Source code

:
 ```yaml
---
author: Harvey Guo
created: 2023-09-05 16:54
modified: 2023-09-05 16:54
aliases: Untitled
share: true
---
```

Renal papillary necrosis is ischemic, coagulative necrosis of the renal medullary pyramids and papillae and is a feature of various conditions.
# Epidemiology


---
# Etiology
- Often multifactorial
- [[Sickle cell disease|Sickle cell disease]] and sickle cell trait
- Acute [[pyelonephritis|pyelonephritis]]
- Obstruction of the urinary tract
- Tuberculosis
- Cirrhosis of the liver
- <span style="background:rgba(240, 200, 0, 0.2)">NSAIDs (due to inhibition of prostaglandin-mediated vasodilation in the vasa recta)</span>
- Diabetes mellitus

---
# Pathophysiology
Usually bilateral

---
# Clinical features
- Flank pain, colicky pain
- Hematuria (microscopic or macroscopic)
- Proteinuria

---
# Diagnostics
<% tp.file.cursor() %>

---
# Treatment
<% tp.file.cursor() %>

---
•••••
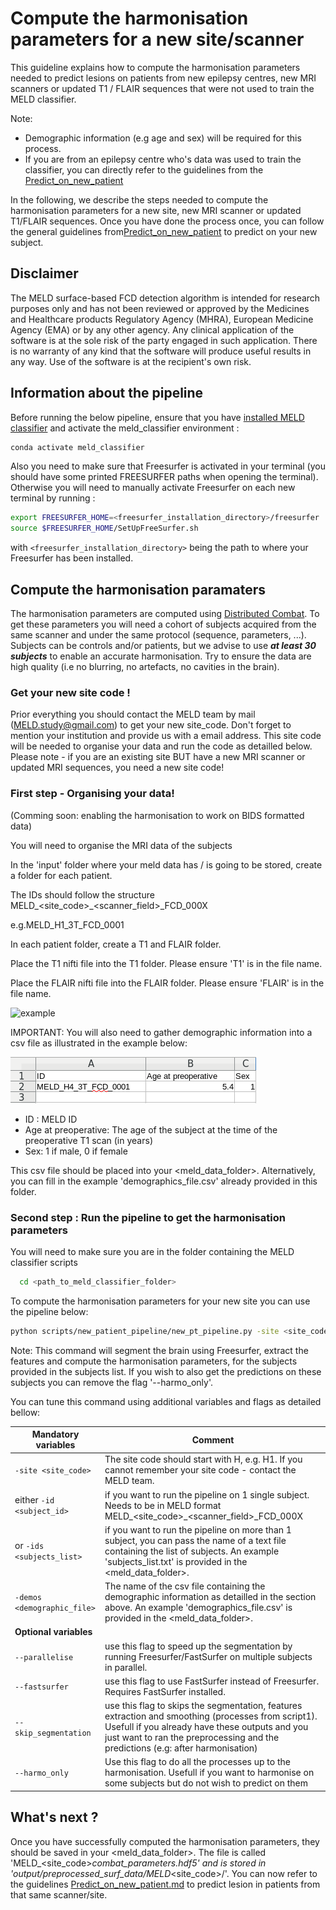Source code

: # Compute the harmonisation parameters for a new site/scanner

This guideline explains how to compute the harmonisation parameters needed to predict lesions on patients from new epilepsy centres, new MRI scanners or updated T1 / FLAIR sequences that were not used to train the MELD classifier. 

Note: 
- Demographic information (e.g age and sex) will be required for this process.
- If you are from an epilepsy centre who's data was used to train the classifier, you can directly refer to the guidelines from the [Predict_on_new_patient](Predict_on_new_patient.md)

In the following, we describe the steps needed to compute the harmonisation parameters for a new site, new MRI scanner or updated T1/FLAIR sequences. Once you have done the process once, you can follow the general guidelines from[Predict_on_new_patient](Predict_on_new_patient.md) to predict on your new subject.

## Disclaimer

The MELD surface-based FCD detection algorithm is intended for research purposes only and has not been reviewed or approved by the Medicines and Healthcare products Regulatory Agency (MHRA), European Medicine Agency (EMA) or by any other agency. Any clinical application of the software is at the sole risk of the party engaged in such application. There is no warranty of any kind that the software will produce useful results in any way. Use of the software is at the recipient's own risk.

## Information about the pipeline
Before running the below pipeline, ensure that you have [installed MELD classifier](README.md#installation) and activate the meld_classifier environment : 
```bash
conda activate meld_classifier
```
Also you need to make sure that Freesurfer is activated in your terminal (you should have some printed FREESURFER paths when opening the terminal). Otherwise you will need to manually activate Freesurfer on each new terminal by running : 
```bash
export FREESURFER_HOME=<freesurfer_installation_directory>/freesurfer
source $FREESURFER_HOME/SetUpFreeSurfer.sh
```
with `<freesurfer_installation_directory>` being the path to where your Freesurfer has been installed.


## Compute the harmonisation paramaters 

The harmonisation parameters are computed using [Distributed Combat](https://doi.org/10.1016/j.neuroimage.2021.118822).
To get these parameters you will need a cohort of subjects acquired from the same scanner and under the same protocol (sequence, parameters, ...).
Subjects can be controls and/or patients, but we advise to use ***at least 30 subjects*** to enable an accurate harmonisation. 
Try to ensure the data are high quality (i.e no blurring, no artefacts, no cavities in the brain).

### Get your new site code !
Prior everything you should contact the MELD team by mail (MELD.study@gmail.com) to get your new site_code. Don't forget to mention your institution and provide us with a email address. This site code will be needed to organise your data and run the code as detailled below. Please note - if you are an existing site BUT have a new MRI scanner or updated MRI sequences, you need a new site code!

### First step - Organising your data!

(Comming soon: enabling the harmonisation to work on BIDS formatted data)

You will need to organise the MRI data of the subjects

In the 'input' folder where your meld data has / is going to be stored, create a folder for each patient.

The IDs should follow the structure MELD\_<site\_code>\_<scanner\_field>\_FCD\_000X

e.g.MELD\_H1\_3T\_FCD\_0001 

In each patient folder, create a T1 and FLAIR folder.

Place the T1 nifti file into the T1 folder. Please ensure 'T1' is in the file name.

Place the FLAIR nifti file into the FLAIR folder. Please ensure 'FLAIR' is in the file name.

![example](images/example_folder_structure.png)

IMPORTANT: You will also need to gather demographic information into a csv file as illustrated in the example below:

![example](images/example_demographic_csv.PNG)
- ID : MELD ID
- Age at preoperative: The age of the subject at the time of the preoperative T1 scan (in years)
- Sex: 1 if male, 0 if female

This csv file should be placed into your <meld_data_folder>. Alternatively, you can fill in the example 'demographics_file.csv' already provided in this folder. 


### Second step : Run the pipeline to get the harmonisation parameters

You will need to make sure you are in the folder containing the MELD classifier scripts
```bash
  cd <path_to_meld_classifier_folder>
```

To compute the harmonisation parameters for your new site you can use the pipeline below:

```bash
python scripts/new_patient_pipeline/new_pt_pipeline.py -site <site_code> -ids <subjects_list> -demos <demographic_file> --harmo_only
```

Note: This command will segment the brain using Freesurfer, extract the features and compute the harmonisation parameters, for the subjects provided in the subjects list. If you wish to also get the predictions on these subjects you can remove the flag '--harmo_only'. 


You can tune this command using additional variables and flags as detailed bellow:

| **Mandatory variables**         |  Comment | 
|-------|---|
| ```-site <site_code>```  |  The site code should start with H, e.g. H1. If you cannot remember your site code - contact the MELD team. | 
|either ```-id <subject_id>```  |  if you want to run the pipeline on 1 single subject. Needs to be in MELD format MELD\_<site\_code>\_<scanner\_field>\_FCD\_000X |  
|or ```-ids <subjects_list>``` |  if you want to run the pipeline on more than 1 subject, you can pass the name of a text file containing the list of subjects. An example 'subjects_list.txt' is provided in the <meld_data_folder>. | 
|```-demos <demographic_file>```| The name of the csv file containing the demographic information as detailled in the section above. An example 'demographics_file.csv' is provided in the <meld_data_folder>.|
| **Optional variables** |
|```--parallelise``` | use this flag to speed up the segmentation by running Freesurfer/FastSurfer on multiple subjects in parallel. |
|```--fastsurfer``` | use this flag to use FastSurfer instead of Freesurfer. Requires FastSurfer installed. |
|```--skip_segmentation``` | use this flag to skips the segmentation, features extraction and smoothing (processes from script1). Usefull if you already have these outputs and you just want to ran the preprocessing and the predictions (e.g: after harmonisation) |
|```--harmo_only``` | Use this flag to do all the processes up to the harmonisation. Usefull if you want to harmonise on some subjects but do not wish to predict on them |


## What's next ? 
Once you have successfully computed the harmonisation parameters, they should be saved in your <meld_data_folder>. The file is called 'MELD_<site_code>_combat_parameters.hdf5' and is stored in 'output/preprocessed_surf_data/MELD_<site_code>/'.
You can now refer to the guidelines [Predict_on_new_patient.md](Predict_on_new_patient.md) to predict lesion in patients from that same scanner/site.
•••••
From the records above, transcribe without alteration every line from the one with "To get these" to the one with "Place the T1", inclusive.

_Response_:
To get these parameters you will need a cohort of subjects acquired from the same scanner and under the same protocol (sequence, parameters, ...).
Subjects can be controls and/or patients, but we advise to use ***at least 30 subjects*** to enable an accurate harmonisation. 
Try to ensure the data are high quality (i.e no blurring, no artefacts, no cavities in the brain).

### Get your new site code !
Prior everything you should contact the MELD team by mail (MELD.study@gmail.com) to get your new site_code. Don't forget to mention your institution and provide us with a email address. This site code will be needed to organise your data and run the code as detailled below. Please note - if you are an existing site BUT have a new MRI scanner or updated MRI sequences, you need a new site code!

### First step - Organising your data!

(Comming soon: enabling the harmonisation to work on BIDS formatted data)

You will need to organise the MRI data of the subjects

In the 'input' folder where your meld data has / is going to be stored, create a folder for each patient.

The IDs should follow the structure MELD\_<site\_code>\_<scanner\_field>\_FCD\_000X

e.g.MELD\_H1\_3T\_FCD\_0001 

In each patient folder, create a T1 and FLAIR folder.

Place the T1 nifti file into the T1 folder. Please ensure 'T1' is in the file name.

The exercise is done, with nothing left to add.